Der Faule See
Bild: Dr. Axel Täumler
“Amsel, Drossel, Fink und Star …”
Im Südosten von Weißensee liegt das 24,3 ha große Naturschutzgebiet „Am Faulen See“. Als größtes innerstädtisches Schutzgebiet wurde es am 09.09.1933 und ein weiters Mal 1994 unter Schutz gestellt. Den ersten Antrag stellte der Volksbund Naturschutz 1933, ihm ging es um den Vogelschutz. Im Gebiet finden seit 1929 kontinuierlich Beobachtungen der Vogelwelt statt. Über 140 Arten, rund ein Fünftel aller in Europa vorkommenden, konnten beobachtet werden. Von ihnen suchen 80 Vogelarten das Areal ständig auf, für ca. 30 Arten ist es Brutgebiet. Das Naturschutzgebiet „Am Faulen See“ ist das zweitälteste Berlins.
Der Faule See verdankt seine Existenz einem Toteisblock aus der letzten Eiszeit und ist ein Relikt der ehemals wasserreichen Weißenseer Landschaft mit über 70 Seen, Teichen und Pfuhlen.

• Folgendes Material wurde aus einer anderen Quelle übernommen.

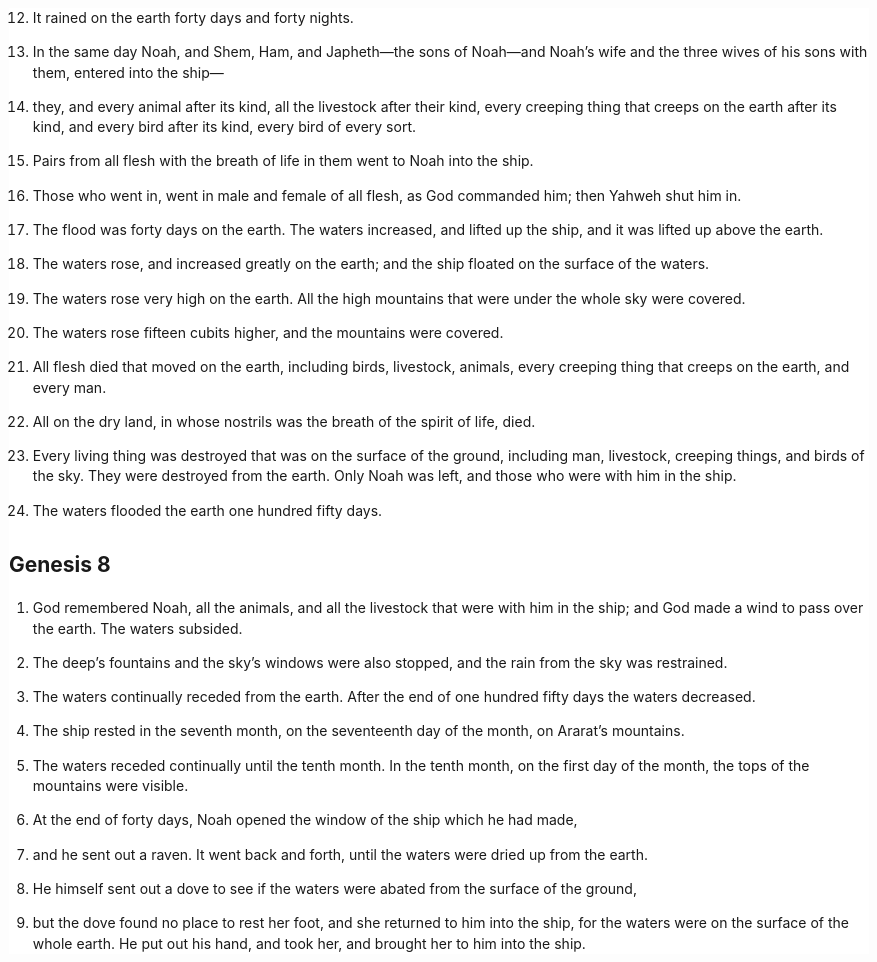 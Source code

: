 12. It rained on the earth forty days and forty nights.  

13.   In the same day Noah, and Shem, Ham, and Japheth—the sons of Noah—and Noah’s wife and the three wives of his sons with them, entered into the ship—

14. they, and every animal after its kind, all the livestock after their kind, every creeping thing that creeps on the earth after its kind, and every bird after its kind, every bird of every sort.

15. Pairs from all flesh with the breath of life in them went to Noah into the ship.

16. Those who went in, went in male and female of all flesh, as God commanded him; then Yahweh shut him in.

17. The flood was forty days on the earth. The waters increased, and lifted up the ship, and it was lifted up above the earth.

18. The waters rose, and increased greatly on the earth; and the ship floated on the surface of the waters.

19. The waters rose very high on the earth. All the high mountains that were under the whole sky were covered.

20. The waters rose fifteen cubits higher, and the mountains were covered.

21. All flesh died that moved on the earth, including birds, livestock, animals, every creeping thing that creeps on the earth, and every man.

22. All on the dry land, in whose nostrils was the breath of the spirit of life, died.

23. Every living thing was destroyed that was on the surface of the ground, including man, livestock, creeping things, and birds of the sky. They were destroyed from the earth. Only Noah was left, and those who were with him in the ship.

24. The waters flooded the earth one hundred fifty days.   

## Genesis 8

1. God remembered Noah, all the animals, and all the livestock that were with him in the ship; and God made a wind to pass over the earth. The waters subsided.

2. The deep’s fountains and the sky’s windows were also stopped, and the rain from the sky was restrained.

3. The waters continually receded from the earth. After the end of one hundred fifty days the waters decreased.

4. The ship rested in the seventh month, on the seventeenth day of the month, on Ararat’s mountains.

5. The waters receded continually until the tenth month. In the tenth month, on the first day of the month, the tops of the mountains were visible.  

6.   At the end of forty days, Noah opened the window of the ship which he had made,

7. and he sent out a raven. It went back and forth, until the waters were dried up from the earth.

8. He himself sent out a dove to see if the waters were abated from the surface of the ground,

9. but the dove found no place to rest her foot, and she returned to him into the ship, for the waters were on the surface of the whole earth. He put out his hand, and took her, and brought her to him into the ship.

Von den ursprünglich 6 ha Seefläche sind heute noch 3,5 ha vorhanden. Der See wird vorwiegend über durch Niederschlagswasser gespeist. Da der Sauerstoffgehalt im Wasser immer weiter abnahm,verringerte sich der der Fischbestand auf zwei Arten. Der Brutbestand der Seevögel ging auf etwa 26 Tiere zurück. Veränderungen gab es auch im Brutbestand der Waldvögel.
Ganz in der Nähe befindet sich der „Teich an der Hansastraße“. Er ist 4,5 ha groß und gehört gleichfalls zu den Resten des früheren wasserreichen Areals nordöstlich von Berlin und stellt ein für gebietstypische Amphibien und Reptilien zu bewahrendeswichtiges Rückzugsgebiet dar. Darum wurde es als „Geschützter Landschaftsbestandteil“ ausgewiesen. Das Biotop soll dauerhaft erhalten bleiben und so das Orts- und Landschaftsbild beleben.